Start of Block

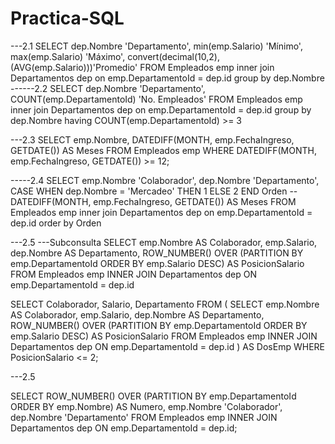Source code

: # Practica-SQL


---2.1
SELECT 
		dep.Nombre 'Departamento',
		min(emp.Salario) 'Mínimo',
		max(emp.Salario) 'Máximo',
		convert(decimal(10,2), (AVG(emp.Salario)))'Promedio'
		FROM Empleados emp
inner join Departamentos dep
on emp.DepartamentoId = dep.id
group by dep.Nombre
------2.2
SELECT 
		dep.Nombre 'Departamento',
		COUNT(emp.DepartamentoId) 'No. Empleados'
		FROM Empleados emp
inner join Departamentos dep
on emp.DepartamentoId = dep.id
group by dep.Nombre
having COUNT(emp.DepartamentoId) >= 3

---2.3
SELECT 
    emp.Nombre,
    DATEDIFF(MONTH, emp.FechaIngreso, GETDATE()) AS Meses
FROM Empleados emp
WHERE DATEDIFF(MONTH, emp.FechaIngreso, GETDATE()) >= 12;

-----2.4
SELECT 
    emp.Nombre 'Colaborador',
	dep.Nombre 'Departamento',
	    CASE 
        WHEN dep.Nombre = 'Mercadeo' THEN 1
        ELSE 2
    END Orden
    --DATEDIFF(MONTH, emp.FechaIngreso, GETDATE()) AS Meses
FROM Empleados emp
inner join Departamentos dep
on emp.DepartamentoId = dep.id
order by Orden

---2.5
---Subconsulta
  SELECT
        emp.Nombre AS Colaborador,
        emp.Salario,
        dep.Nombre AS Departamento,
        ROW_NUMBER() OVER (PARTITION BY emp.DepartamentoId ORDER BY emp.Salario DESC) AS PosicionSalario
    FROM Empleados emp
    INNER JOIN Departamentos dep ON emp.DepartamentoId = dep.id

SELECT
    Colaborador,
    Salario,
    Departamento
FROM (
    SELECT
        emp.Nombre AS Colaborador,
        emp.Salario,
        dep.Nombre AS Departamento,
        ROW_NUMBER() OVER (PARTITION BY emp.DepartamentoId ORDER BY emp.Salario DESC) AS PosicionSalario
    FROM Empleados emp
    INNER JOIN Departamentos dep ON emp.DepartamentoId = dep.id
) AS DosEmp
WHERE PosicionSalario <= 2;

---2.5

SELECT
	ROW_NUMBER() OVER (PARTITION BY emp.DepartamentoId ORDER BY emp.Nombre) AS Numero,
    emp.Nombre 'Colaborador',
    dep.Nombre 'Departamento'
FROM Empleados emp
INNER JOIN Departamentos dep ON emp.DepartamentoId = dep.id;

End of Block

TASK DIRECTIONS: Leave the pictures out, and transcribe each of the records exactly.

TASK RESULT:
Source code

: # Practica-SQL


---2.1
SELECT 
		dep.Nombre 'Departamento',
		min(emp.Salario) 'Mínimo',
		max(emp.Salario) 'Máximo',
		convert(decimal(10,2), (AVG(emp.Salario)))'Promedio'
		FROM Empleados emp
inner join Departamentos dep
on emp.DepartamentoId = dep.id
group by dep.Nombre
------2.2
SELECT 
		dep.Nombre 'Departamento',
		COUNT(emp.DepartamentoId) 'No. Empleados'
		FROM Empleados emp
inner join Departamentos dep
on emp.DepartamentoId = dep.id
group by dep.Nombre
having COUNT(emp.DepartamentoId) >= 3

---2.3
SELECT 
    emp.Nombre,
    DATEDIFF(MONTH, emp.FechaIngreso, GETDATE()) AS Meses
FROM Empleados emp
WHERE DATEDIFF(MONTH, emp.FechaIngreso, GETDATE()) >= 12;

-----2.4
SELECT 
    emp.Nombre 'Colaborador',
	dep.Nombre 'Departamento',
	    CASE 
        WHEN dep.Nombre = 'Mercadeo' THEN 1
        ELSE 2
    END Orden
    --DATEDIFF(MONTH, emp.FechaIngreso, GETDATE()) AS Meses
FROM Empleados emp
inner join Departamentos dep
on emp.DepartamentoId = dep.id
order by Orden

---2.5
---Subconsulta
  SELECT
        emp.Nombre AS Colaborador,
        emp.Salario,
        dep.Nombre AS Departamento,
        ROW_NUMBER() OVER (PARTITION BY emp.DepartamentoId ORDER BY emp.Salario DESC) AS PosicionSalario
    FROM Empleados emp
    INNER JOIN Departamentos dep ON emp.DepartamentoId = dep.id

SELECT
    Colaborador,
    Salario,
    Departamento
FROM (
    SELECT
        emp.Nombre AS Colaborador,
        emp.Salario,
        dep.Nombre AS Departamento,
        ROW_NUMBER() OVER (PARTITION BY emp.DepartamentoId ORDER BY emp.Salario DESC) AS PosicionSalario
    FROM Empleados emp
    INNER JOIN Departamentos dep ON emp.DepartamentoId = dep.id
) AS DosEmp
WHERE PosicionSalario <= 2;

---2.5

SELECT
	ROW_NUMBER() OVER (PARTITION BY emp.DepartamentoId ORDER BY emp.Nombre) AS Numero,
    emp.Nombre 'Colaborador',
    dep.Nombre 'Departamento'
FROM Empleados emp
INNER JOIN Departamentos dep ON emp.DepartamentoId = dep.id;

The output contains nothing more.